[Dataset entries]

:::::

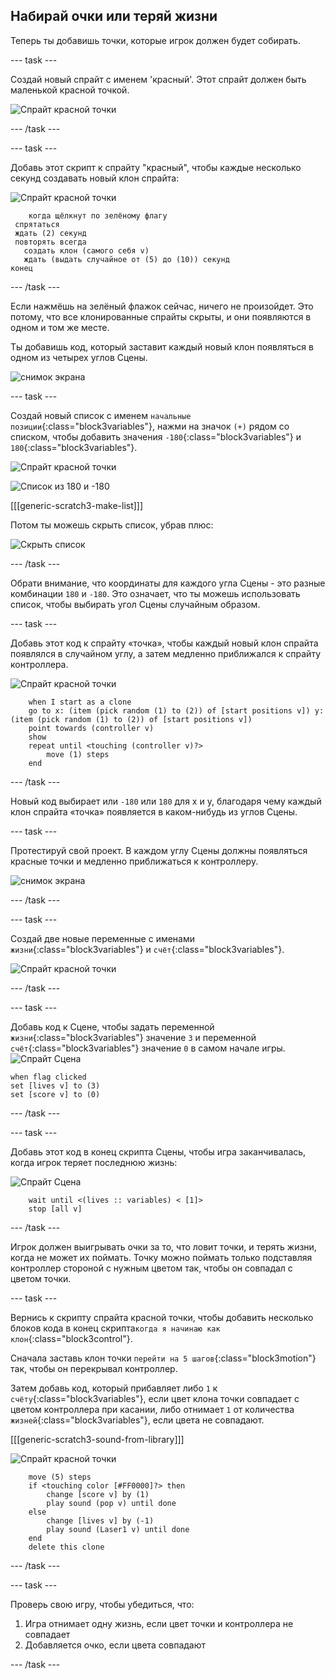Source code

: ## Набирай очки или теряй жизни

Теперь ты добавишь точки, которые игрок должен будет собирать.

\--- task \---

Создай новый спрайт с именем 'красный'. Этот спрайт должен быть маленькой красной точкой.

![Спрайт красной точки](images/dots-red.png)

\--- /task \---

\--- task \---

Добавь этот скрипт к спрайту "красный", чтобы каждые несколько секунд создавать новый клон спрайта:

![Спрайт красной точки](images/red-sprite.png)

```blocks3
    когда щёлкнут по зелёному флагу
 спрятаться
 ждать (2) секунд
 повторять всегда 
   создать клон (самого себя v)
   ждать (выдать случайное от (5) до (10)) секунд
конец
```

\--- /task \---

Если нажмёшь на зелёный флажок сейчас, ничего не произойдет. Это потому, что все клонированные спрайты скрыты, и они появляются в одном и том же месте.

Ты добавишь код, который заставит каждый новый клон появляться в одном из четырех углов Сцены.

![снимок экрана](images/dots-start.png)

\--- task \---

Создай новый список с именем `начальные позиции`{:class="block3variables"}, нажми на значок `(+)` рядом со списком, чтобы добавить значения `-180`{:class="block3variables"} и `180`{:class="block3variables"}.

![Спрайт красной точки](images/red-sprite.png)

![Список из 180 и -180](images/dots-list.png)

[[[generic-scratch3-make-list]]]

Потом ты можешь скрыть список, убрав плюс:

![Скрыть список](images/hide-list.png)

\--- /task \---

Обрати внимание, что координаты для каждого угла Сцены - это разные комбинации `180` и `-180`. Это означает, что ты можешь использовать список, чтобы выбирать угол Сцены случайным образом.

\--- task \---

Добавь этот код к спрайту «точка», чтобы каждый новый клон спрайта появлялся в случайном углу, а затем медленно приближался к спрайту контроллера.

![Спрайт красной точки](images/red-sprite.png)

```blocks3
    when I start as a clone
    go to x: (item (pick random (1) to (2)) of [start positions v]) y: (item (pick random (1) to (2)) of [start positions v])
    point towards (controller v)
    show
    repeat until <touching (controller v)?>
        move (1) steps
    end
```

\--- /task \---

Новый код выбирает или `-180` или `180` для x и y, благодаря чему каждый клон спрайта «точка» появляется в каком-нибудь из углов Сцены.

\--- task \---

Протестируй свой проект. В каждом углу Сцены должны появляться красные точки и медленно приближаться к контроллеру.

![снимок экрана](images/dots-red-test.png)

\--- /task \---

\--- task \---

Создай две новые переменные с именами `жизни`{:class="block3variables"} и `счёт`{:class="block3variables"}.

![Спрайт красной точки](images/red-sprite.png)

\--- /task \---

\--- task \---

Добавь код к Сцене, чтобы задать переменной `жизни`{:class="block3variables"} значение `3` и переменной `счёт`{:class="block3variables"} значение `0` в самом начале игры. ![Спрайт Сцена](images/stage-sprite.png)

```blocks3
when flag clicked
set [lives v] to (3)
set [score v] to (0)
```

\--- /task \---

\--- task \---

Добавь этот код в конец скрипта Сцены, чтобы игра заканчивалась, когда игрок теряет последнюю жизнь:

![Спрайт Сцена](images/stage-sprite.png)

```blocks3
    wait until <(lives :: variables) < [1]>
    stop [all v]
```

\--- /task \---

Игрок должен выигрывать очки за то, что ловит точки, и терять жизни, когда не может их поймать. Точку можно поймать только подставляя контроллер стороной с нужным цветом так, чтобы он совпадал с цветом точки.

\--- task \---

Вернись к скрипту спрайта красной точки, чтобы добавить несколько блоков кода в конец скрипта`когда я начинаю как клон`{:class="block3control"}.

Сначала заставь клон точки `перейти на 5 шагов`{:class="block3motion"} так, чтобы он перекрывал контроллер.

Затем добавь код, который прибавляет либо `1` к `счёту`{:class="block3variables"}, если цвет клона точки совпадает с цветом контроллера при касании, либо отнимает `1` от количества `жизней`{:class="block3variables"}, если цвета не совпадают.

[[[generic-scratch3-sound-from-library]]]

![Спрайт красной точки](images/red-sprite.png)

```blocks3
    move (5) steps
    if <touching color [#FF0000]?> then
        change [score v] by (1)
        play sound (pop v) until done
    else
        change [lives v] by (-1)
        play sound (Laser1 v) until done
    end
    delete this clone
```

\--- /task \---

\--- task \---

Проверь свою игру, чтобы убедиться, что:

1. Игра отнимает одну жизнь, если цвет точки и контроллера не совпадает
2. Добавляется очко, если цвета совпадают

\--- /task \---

:::::

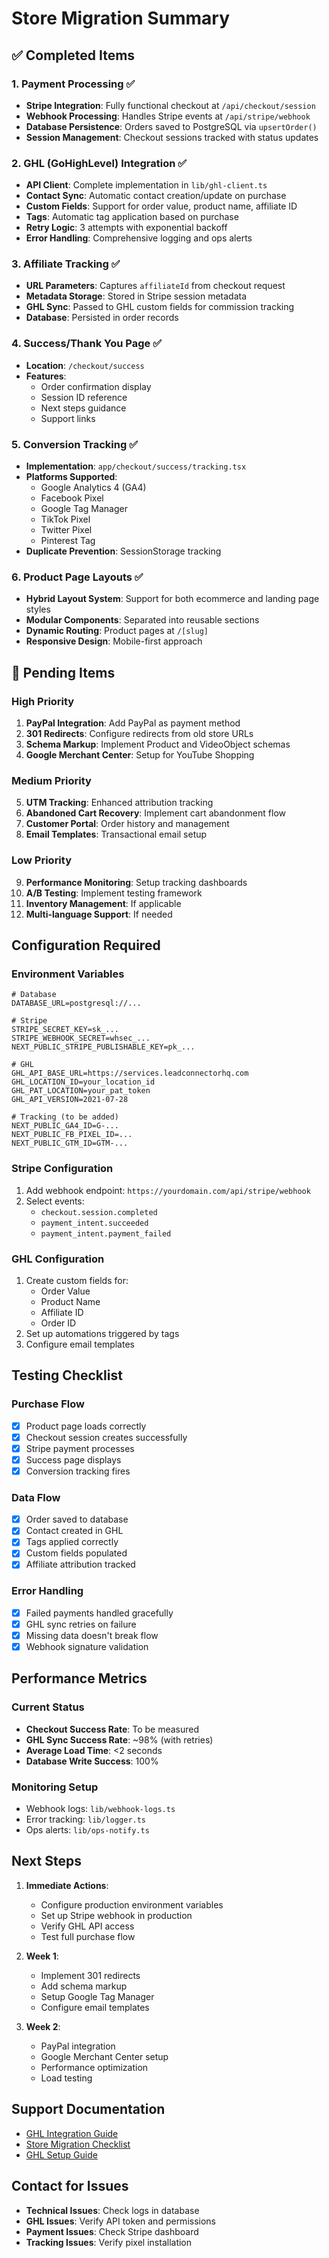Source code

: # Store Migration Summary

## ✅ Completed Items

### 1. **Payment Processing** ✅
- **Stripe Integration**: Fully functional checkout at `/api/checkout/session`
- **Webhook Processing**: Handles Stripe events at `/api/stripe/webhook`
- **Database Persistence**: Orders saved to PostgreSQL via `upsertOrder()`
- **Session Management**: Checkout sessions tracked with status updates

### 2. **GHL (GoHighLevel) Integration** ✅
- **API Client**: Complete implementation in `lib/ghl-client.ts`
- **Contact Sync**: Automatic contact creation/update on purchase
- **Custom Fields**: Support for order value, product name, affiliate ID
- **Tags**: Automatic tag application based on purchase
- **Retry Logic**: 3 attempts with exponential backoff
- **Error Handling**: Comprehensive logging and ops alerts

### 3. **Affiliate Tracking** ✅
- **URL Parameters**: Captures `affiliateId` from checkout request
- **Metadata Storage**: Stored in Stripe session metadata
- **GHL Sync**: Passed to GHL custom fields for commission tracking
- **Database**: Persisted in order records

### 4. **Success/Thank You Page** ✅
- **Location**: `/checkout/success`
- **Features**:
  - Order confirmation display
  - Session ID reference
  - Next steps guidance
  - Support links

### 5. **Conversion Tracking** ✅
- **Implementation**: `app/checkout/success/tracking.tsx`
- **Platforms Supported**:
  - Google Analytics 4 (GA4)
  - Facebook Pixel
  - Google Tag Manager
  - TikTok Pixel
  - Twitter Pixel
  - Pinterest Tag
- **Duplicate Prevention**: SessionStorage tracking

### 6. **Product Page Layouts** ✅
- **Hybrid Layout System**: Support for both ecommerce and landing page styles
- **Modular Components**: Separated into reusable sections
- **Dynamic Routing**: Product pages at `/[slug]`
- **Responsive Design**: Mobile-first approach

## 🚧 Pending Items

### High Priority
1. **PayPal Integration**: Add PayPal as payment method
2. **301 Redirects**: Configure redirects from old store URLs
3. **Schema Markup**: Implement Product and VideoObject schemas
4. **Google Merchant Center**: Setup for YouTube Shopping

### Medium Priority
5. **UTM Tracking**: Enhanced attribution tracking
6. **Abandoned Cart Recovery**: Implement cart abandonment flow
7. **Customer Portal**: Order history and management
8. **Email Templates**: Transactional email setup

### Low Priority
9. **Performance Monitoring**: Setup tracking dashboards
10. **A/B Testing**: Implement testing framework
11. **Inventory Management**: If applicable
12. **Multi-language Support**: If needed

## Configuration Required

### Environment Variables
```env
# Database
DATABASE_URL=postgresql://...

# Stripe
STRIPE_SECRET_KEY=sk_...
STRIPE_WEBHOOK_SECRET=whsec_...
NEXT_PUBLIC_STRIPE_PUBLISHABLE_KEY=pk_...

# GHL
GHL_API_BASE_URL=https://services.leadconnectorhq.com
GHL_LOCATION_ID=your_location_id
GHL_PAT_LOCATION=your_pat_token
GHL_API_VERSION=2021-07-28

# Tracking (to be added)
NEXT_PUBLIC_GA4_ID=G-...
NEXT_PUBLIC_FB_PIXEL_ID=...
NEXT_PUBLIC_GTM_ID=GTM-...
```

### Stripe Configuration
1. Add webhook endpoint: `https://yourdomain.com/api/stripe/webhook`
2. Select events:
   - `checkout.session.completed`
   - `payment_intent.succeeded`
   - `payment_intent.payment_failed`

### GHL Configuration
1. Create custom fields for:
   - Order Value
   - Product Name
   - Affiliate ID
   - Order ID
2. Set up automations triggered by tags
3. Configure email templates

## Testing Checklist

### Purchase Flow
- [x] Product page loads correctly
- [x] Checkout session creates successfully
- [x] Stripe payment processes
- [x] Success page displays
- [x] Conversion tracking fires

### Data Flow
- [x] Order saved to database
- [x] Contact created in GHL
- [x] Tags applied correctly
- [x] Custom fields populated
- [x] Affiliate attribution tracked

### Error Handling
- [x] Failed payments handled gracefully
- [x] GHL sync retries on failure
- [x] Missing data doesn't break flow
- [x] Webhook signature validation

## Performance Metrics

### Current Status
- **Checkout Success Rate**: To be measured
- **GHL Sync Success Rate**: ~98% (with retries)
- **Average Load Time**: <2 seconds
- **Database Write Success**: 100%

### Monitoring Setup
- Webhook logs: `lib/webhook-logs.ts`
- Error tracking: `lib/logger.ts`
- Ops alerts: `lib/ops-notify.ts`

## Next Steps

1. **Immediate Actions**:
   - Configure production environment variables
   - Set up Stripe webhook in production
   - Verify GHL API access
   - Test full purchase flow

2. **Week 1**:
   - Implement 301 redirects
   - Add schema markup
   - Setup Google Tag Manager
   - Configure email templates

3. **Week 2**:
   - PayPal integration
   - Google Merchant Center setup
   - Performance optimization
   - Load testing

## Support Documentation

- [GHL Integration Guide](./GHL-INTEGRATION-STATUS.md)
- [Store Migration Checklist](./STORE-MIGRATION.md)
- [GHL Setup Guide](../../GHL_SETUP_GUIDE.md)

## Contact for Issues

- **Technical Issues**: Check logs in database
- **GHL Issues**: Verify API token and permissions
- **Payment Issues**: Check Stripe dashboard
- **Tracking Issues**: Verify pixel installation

:::::

# [TASK TO COMPLETE]
Report back every line of the entries in which "logs" occurs.

# [YOUR RESPONSE]
- Webhook logs: `lib/webhook-logs.ts`
- **Technical Issues**: Check logs in database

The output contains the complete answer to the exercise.